2009-09-29, 08:54
|
#747
|
Raczkowanie
Zarejestrowany: 2009-04
Wiadomości: 50
|
Dot.: No dobrze... ale co z MOTORAMI? :)
Cytat:
Napisane przez Świniaczek
Hamowanie awaryjne z tego co wiem jest oblewane, jak się koło nie zblokuje. To jest taka prędkość, że szanse na wywrotkę maleńkie, a sprawdza to jakby nie patrzeć, czy ktoś nie wywali się przy pierwszym lepszym ostrym hamowaniu. Ja miałam hamowanie awaryjne na mokrym placu, to był raj  Potańczyłam trochę, no ale cóż
|
u nas prędkosc ma byc 40-50km/h i wg mnie jest to bardzo duzo jak na placyk i początkowe hamowanie awaryjne. Wczoraj w naszym ośrodku egzaminacyjnym dziewczyna przewróciła się na awaryjnym hamowaniu i to podobno niezle się poturbowała, egzxaminator jakoś zbytnio nei przeżywał ze mogło się jej coś stac, podszedł do niej tempem śłimaczym i jeszcze kazał podnosic jej motocykl a ta zaczeła biedna płakac.

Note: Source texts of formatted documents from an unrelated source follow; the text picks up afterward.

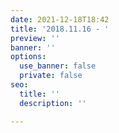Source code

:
 ```yaml
---
date: 2021-12-18T18:42
title: '2018.11.16 - '
preview: ''
banner: ''
options:
  use_banner: false
  private: false
seo:
  title: ''
  description: ''

---
```

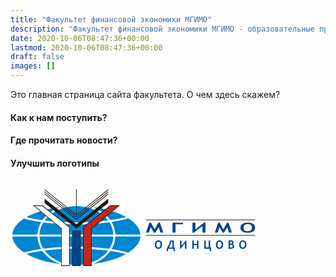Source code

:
 ```yaml
---
title: "Факультет финансовой экономики МГИМО"
description: "Факультет финансовой экономики МГИМО - образовательные программы по экономике, менеджменту и бизнес-информатике на собственном кампусе в Одинцово."
date: 2020-10-06T08:47:36+00:00
lastmod: 2020-10-06T08:47:36+00:00
draft: false
images: []
---
```



Это главная страница сайта факультета. О чем здесь скажем?

#### Как к нам поступить?


#### Где прочитать новости?


#### Улучшить логотипы

<img style="display: block; width: 100%;">
<svg version="1.1" viewBox="0 0 300 95.304" xmlns="http://www.w3.org/2000/svg" width="100%">
<g transform="matrix(.92722 0 0 .92722 -17.064 -38.575)">
<path class="fil0" d="m86.1 66.657c37.364 0 67.836 14.471 67.836 32.214s-30.472 32.214-67.836 32.214-67.836-14.471-67.836-32.214 30.472-32.214 67.836-32.214z" style="fill-rule:evenodd;fill:#fff;stroke-width:.21114"/>
<path class="fil1" d="m103 69.68c13.663 1.6686 25.603 5.3098 34.268 10.212-1.1009 0.28983-6.9626 1.7761-16.341 3.134-4.0999-5.8077-10.377-10.499-17.928-13.346zm15.668 13.661c-8.5354 1.1443-19.601 2.1171-32.41 2.0735 0 0-15.505 0.29188-32.843-1.9132 6.6324-8.8673 18.809-14.832 32.687-14.832 13.793 0 25.907 5.8925 32.566 14.672zm-67.515-0.14053c-5.5097-0.76528-11.143-1.7904-16.471-3.164 8.687-4.9753 20.725-8.6718 34.519-10.357-7.6256 2.8764-13.953 7.6325-18.05 13.521zm88.335-1.9773c7.4406 4.7173 11.991 10.451 12.433 16.648h-25.818c-0.17639-4.6293-1.5741-9.0187-3.9454-12.963 5.8624-0.87801 11.818-2.0687 17.332-3.6846zm-15.415 16.648h-75.945c0.18459-4.4857 1.6099-8.7294 4.0117-12.52 8.7847 1.1732 20.251 2.1086 34.118 1.9798 0 0 16.135 0.30844 33.723-2.1105 2.4516 3.8238 3.9068 8.1137 4.0934 12.651zm-77.975 0h-25.818c0.43447-6.0959 4.8432-11.744 12.069-16.417 1.9287 0.56504 7.9482 2.1931 17.613 3.5945-2.3202 3.9086-3.6886 8.2484-3.8628 12.823zm105.82 2.016c-0.45276 6.1949-5.0114 11.926-12.458 16.64-5.5106-1.6131-11.461-2.8023-17.318-3.6789 2.3749-3.9439 3.7773-8.3318 3.9578-12.961h25.82zm-31.952 12.649c-17.582-2.4167-33.709-2.1079-33.709-2.1079-13.86-0.12868-25.32 0.80525-34.104 1.9775-2.406-3.7894-3.8352-8.0322-4.0246-12.518h75.945c-0.19147 4.5368-1.6503 8.8257-4.1065 12.648zm-69.991 0.17215c-9.6268 1.3953-15.639 3.0162-17.599 3.5888-7.2316-4.6726-11.649-10.318-12.094-16.412h25.818c0.17859 4.5742 1.5508 8.9129 3.8749 12.82zm87.263 5.1504c-8.664 4.894-20.591 8.528-34.237 10.195 7.5405-2.8441 13.811-7.5266 17.911-13.324 9.3004 1.3457 15.147 2.8189 16.327 3.1287zm-68.036 10.194c-13.779-1.6828-25.804-5.3736-34.488-10.34 5.3239-1.371 10.952-2.3946 16.456-3.1587 4.097 5.8775 10.417 10.625 18.032 13.498zm-15.77-13.799c17.331-2.2028 32.826-1.9104 32.826-1.9104 12.8-0.0436 23.859 0.92763 32.393 2.0707-6.6619 8.767-18.768 14.65-32.55 14.65-13.865 0-26.034-5.9548-32.67-14.81z" style="fill-rule:evenodd;fill:#0087cf;stroke-width:.21114"/>
<path d="m118.77 51.243-32.383 26.004v-26.004h-0.61776v26.004l-32.336-25.968v0.83466l32.645 26.217 32.693-26.163z" style="fill-rule:evenodd;fill:#1f1a17;stroke-width:.21114"/>
<path d="m118.77 53.475-32.693 26.253-32.645-26.217v0.83466l32.647 26.215 32.691-26.16z" style="fill-rule:evenodd;fill:#1f1a17;stroke-width:.21114"/>
<path d="m118.77 55.709-32.693 26.253-32.645-26.215v0.83466l32.645 26.215 32.693-26.163z" style="fill-rule:evenodd;fill:#1f1a17;stroke-width:.21114"/>
<path d="m118.77 60.97-32.693 26.302-32.645-26.266v4.5775l32.645 26.059 32.693-26.057z" style="fill-rule:evenodd;fill:#1f1a17;stroke-width:.21114"/>
<path d="m41.308 67.806 29.097 24.167v38.236h8.8346v-40.083l-28.027-22.322z" style="fill-rule:evenodd;fill:#1f1a17;stroke-width:.21114"/>
<path d="m120.99 67.806-28.027 22.322v40.081h8.8342v-38.236l29.097-24.169z" style="fill-rule:evenodd;fill:#1f1a17;stroke-width:.21114"/>
<path d="m81.689 93.77v36.439h8.8213v-36.439z" style="fill-rule:evenodd;fill:#1f1a17;stroke-width:.21114"/>
<g transform="matrix(1.2509,0,0,1.2509,107.23,-59.76)">
<path d="m40.213 113.74v0.56169h89.583v-0.56169z" style="fill-rule:evenodd;fill:#1f1a17;stroke-width:.21114"/>
<path d="m40.213 126.43v0.56168h89.583v-0.56164z" style="fill-rule:evenodd;fill:#1f1a17;stroke-width:.21114"/>
<path d="m123.7 116.16v1e-3c-1.8008 0-3.2391 0.40146-4.3128 1.2057-1.0733 0.80247-1.6121 1.783-1.6121 2.9382 0 1.3164 0.49044 2.359 1.4646 3.1273 0.97724 0.77012 2.3971 1.1528 4.2621 1.1528 2.0028 0 3.5533-0.38128 4.6494-1.1438 1.0927-0.76456 1.6402-1.8086 1.6402-3.1363 0-1.3223-0.52489-2.3424-1.576-3.0632-1.0509-0.72094-2.5573-1.0818-4.5154-1.0818zm-35.676 0.0236-7.1902 5.6017v-5.4745h-2.4418v8.263h1.0346l7.1902-5.6017v5.4745h2.4418v-8.263zm-44.996 0.1272-2.8189 8.1358h2.3888l1.5108-4.3803 2.838 4.4918h0.88146l2.8189-4.4918 1.4421 4.3803h2.408l-2.8583-8.1358h-1.3081l-2.9528 5.4858-3.0407-5.4858zm18.998 0v8.1358h2.4609v-6.8626h6.0914v-1.2732zm37.482 0-2.7682 8.1358h2.3449l1.4849-4.3803 2.7885 4.4918h0.86458l2.7682-4.4918 1.4173 4.3803h2.3641l-2.8076-8.1358h-1.2845l-2.8988 5.4858-2.9878-5.4858zm24.192 1.1348c2.3713 0 3.5574 0.95291 3.5574 2.8594 0 0.98632-0.32039 1.7312-0.96139 2.2357-0.64071 0.50459-1.5734 0.75651-2.7941 0.75651-1.0253 0-1.814-0.25237-2.3652-0.75313-0.55099-0.50269-0.8263-1.2489-0.8263-2.2391 0-0.87843 0.29105-1.5742 0.86796-2.0883 0.57996-0.51599 1.4196-0.77114 2.5217-0.77114zm-73.281 13.356c-0.88788 0-1.5974 0.33517-2.1277 1.0042-0.52718 0.669-0.79028 1.4844-0.79028 2.4463 0 1.0944 0.23954 1.9615 0.72048 2.6027 0.48094 0.63817 1.1808 0.95802 2.0995 0.95802 0.98654 0 1.7503-0.31843 2.2898-0.95351s0.80942-1.5036 0.80942-2.6072c0-1.1006-0.25884-1.9506-0.77677-2.5487-0.51793-0.60117-1.2595-0.90172-2.2245-0.90172zm50.156 0c-0.88788 0-1.5974 0.33517-2.1277 1.0042-0.52718 0.669-0.79028 1.4844-0.79028 2.4463 0 1.0944 0.24066 1.9615 0.7216 2.6027 0.48094 0.63817 1.1808 0.95802 2.0995 0.95802 0.98653 0 1.7491-0.31843 2.2886-0.95351s0.80942-1.5036 0.80942-2.6072c0-1.1006-0.25884-1.9506-0.77677-2.5487-0.51793-0.60117-1.2595-0.90172-2.2245-0.90172zm19.13 0c-0.88788 0-1.5974 0.33517-2.1277 1.0042-0.52718 0.669-0.79027 1.4844-0.79027 2.4463 0 1.0944 0.24067 1.9615 0.7216 2.6027 0.48094 0.63817 1.1808 0.95802 2.0995 0.95802 0.98654 0 1.7492-0.31843 2.2886-0.95351 0.53952-0.63508 0.80942-1.5036 0.80942-2.6072 0-1.1006-0.25884-1.9506-0.77677-2.5487-0.51793-0.60117-1.2595-0.90172-2.2245-0.90172zm-46.766 0.0191-3.5427 4.6606v-4.5548h-1.2023v6.8761h0.50884l3.5427-4.6606v4.5548h1.2023v-6.8761zm37.025 0.036c-0.2158 0-0.85466 0.0236-1.9183 0.0698v6.7703h2.0714c0.73683 0 1.3379-0.18079 1.8035-0.54149s0.69797-0.84914 0.69797-1.4657c0-0.92179-0.42033-1.5272-1.262-1.817 0.57034-0.30521 0.85557-0.72951 0.85557-1.2721 0-0.55801-0.20037-0.98799-0.60115-1.2901-0.3977-0.30213-0.94715-0.45368-1.647-0.45368zm-49.976 0.0698c-0.32987 1.6617-0.68351 2.921-1.0627 3.778-0.3792 0.85397-0.75467 1.5204-1.1246 1.9982h-0.46156v2.936h1.0582v-1.9419h4.4355v1.9419h1.0582v-2.936h-0.75764v-5.7762zm18.27 0v6.7703h1.2023v-3.0474h2.6962v3.0474h1.1843v-6.7703h-1.1843v2.65h-2.6962v-2.65zm9.8796 0v6.7703h4.458v1.9419h1.0818v-2.9922h-0.77677v-5.72h-1.1832v5.72h-2.3866v-5.72zm21.799 0.93438c0.71525 0 1.0728 0.26168 1.0728 0.78577 0 0.58885-0.39223 0.88372-1.1753 0.88372-0.15106 0-0.34605-7e-3 -0.58652-0.0191v-1.6177c0.27439-0.0216 0.50399-0.0326 0.68896-0.0326zm-59.517 9e-3c1.1684 0 1.7528 0.79438 1.7528 2.3821 0 0.82006-0.15978 1.4393-0.47732 1.8586-0.31446 0.41928-0.77225 0.6293-1.3734 0.6293-0.5056 0-0.89386-0.2086-1.1652-0.62479-0.2713-0.41928-0.4064-1.04-0.4064-1.8631 0-0.73065 0.1419-1.3108 0.42553-1.7393 0.28671-0.42853 0.70136-0.64281 1.244-0.64281zm50.156 0c1.1684 0 1.7528 0.79438 1.7528 2.3821 0 0.82006-0.15865 1.4393-0.4762 1.8586-0.31445 0.41928-0.77224 0.6293-1.3734 0.6293-0.50561 0-0.89498-0.2086-1.1663-0.62479-0.2713-0.41928-0.4064-1.04-0.4064-1.8631 0-0.73065 0.14191-1.3108 0.42553-1.7393 0.28672-0.42853 0.70137-0.64281 1.244-0.64281zm19.13 0c1.1684 0 1.7528 0.79438 1.7528 2.3821 0 0.82006-0.15866 1.4393-0.4762 1.8586-0.31446 0.41928-0.77225 0.6293-1.3734 0.6293-0.5056 0-0.89498-0.2086-1.1663-0.62479-0.27129-0.41928-0.40639-1.04-0.40639-1.8631 0-0.73065 0.1419-1.3108 0.42553-1.7393 0.28671-0.42853 0.70137-0.64281 1.244-0.64281zm-58.884 0.0417h1.1561v4.7912h-2.8954c0.37304-0.50253 0.71673-1.1871 1.0312-2.0534s0.55087-1.779 0.7081-2.7378zm49.032 2.5251c0.56726 0 0.95978 0.0891 1.1787 0.26792 0.22196 0.17573 0.33322 0.45386 0.33322 0.83306 0 0.44703-0.128 0.7561-0.38389 0.92874-0.25588 0.16957-0.63561 0.25443-1.1381 0.25443-0.15415 0-0.35197-0.01-0.59553-0.0281v-2.2425c0.18807-9e-3 0.38985-0.0135 0.60566-0.0135z" style="fill:#00458e;stroke-width:.21114"/>
</g>
<polygon class="fil3 str0" transform="matrix(1.4638,0,0,1.4638,-71.971,6.9914)" points="113.17 57.09 113.17 83.581 118.24 83.581 118.24 57.735 137.04 42.123 131.96 42.123" style="fill-rule:evenodd;fill:#c4261d;stroke-width:.1764;stroke:#c4261d"/>
<polygon class="fil0 str1" transform="matrix(1.4638,0,0,1.4638,-71.971,6.9914)" points="102.8 57.09 102.8 83.581 97.727 83.581 97.727 57.735 78.934 42.123 84.01 42.123" style="fill-rule:evenodd;fill:#fff;stroke-width:.1764;stroke:#fff"/>
<polygon class="fil4 str2" transform="matrix(1.4638,0,0,1.4638,-71.971,6.9914)" points="105.43 83.581 110.54 83.581 110.54 59.792 105.43 59.792" style="fill-rule:evenodd;fill:#00458e;stroke-width:.1764;stroke:#00458e"/>
</g>
</svg>
</img>
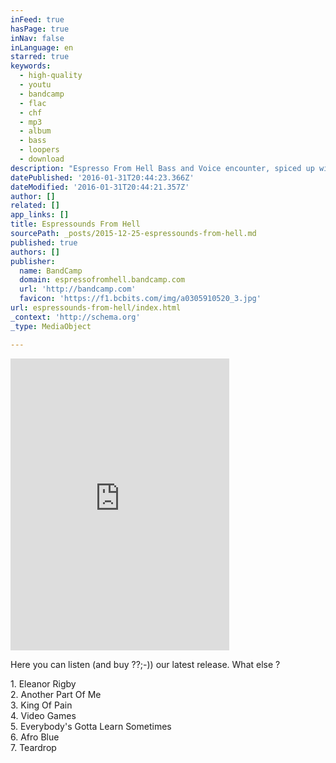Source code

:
 ```yaml
---
inFeed: true
hasPage: true
inNav: false
inLanguage: en
starred: true
keywords:
  - high-quality
  - youtu
  - bandcamp
  - flac
  - chf
  - mp3
  - album
  - bass
  - loopers
  - download
description: "Espresso From Hell Bass and Voice encounter, spiced up with some loopers flavour, Espresso From Hell plays jazz and pop songs in it's own original way. What else ? Espresso From Hell, released 17 January 2015 1. Eleanor Rigby 2. Another Part Of Me 3. King Of Pain 4."
datePublished: '2016-01-31T20:44:23.366Z'
dateModified: '2016-01-31T20:44:21.357Z'
author: []
related: []
app_links: []
title: Espressounds From Hell
sourcePath: _posts/2015-12-25-espressounds-from-hell.md
published: true
authors: []
publisher:
  name: BandCamp
  domain: espressofromhell.bandcamp.com
  url: 'http://bandcamp.com'
  favicon: 'https://f1.bcbits.com/img/a0305910520_3.jpg'
url: espressounds-from-hell/index.html
_context: 'http://schema.org'
_type: MediaObject

---
```

<iframe src="https://cdn.embedly.com/widgets/media.html?src=https%3A%2F%2Fbandcamp.com%2FEmbeddedPlayer%2Fv%3D2%2Falbum%3D1528106459%2Fsize%3Dlarge%2Flinkcol%3D0084B4%2Fnotracklist%3Dtrue%2Ftwittercard%3Dtrue%2F&amp;url=https%3A%2F%2Fespressofromhell.bandcamp.com%2F&amp;image=https%3A%2F%2Ff1.bcbits.com%2Fimg%2Fa0305910520_5.jpg&amp;key=b7d04c9b404c499eba89ee7072e1c4f7&amp;type=text%2Fhtml&amp;schema=bandcamp" width="350" height="467" scrolling="no" frameborder="0" allowfullscreen="allowfullscreen" style=""></iframe>

Here you can listen (and buy ??;-)) our latest release. What else ? 

1\. Eleanor Rigby  
2\. Another Part Of Me  
3\. King Of Pain  
4\. Video Games  
5\. Everybody's Gotta Learn Sometimes  
6\. Afro Blue  
7\. Teardrop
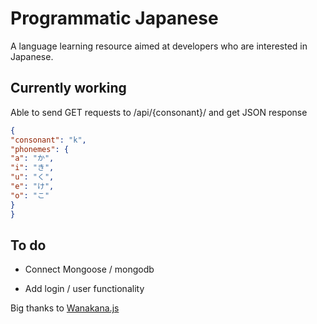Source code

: # Programmatic Japanese

A language learning resource aimed at developers who are interested in Japanese.

## Currently working

Able to send GET requests to /api/{consonant}/ and get JSON response

```JSON
{
"consonant": "k",
"phonemes": {
"a": "か",
"i": "き",
"u": "く",
"e": "け",
"o": "こ"
}
}
```

## To do


- Connect Mongoose / mongodb

- Add login / user functionality

Big thanks to [Wanakana.js](https://wanakana.com)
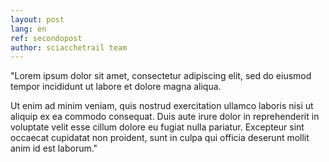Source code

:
 ```yaml
---
layout: post
lang: en
ref: secondopost
author: sciacchetrail team
---
```

"Lorem ipsum dolor sit amet, consectetur adipiscing elit, sed do eiusmod tempor incididunt ut labore et dolore magna aliqua. 

Ut enim ad minim veniam, quis nostrud exercitation ullamco laboris nisi ut aliquip ex ea commodo consequat. Duis aute irure dolor in reprehenderit in voluptate velit esse cillum dolore eu fugiat nulla pariatur. Excepteur sint occaecat cupidatat non proident, sunt in culpa qui officia deserunt mollit anim id est laborum."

a tak ogólnie to u nas ulewa już od kilku dni, więc czuję że moje hamowanie na placyku zakończy się podobnie
---------- Dopisano o 09:54 ---------- Poprzedni post napisano o 09:51 ----------
your Angel dzięki za słowa otuchy, ale nie wiem czy to pomoże 
jak mnie stres dopadnie to będzie masakra -> przed egzaminem jezdziłam na moto więc jakieś tam obycie mam, ale ten stres 
przepraszam dziewczyny ze ja tak tu marudzę, ale muszę się wygadac bo jak męczę mojego TZ to on mnie zbywa - "zobaczysz i tak zdasz" a ja potrzebuję tylko troszeczkę współczucia hehehe
__________________
kochaj się ze mną... ale duszą. Ciałem to każdy głupi potrafi.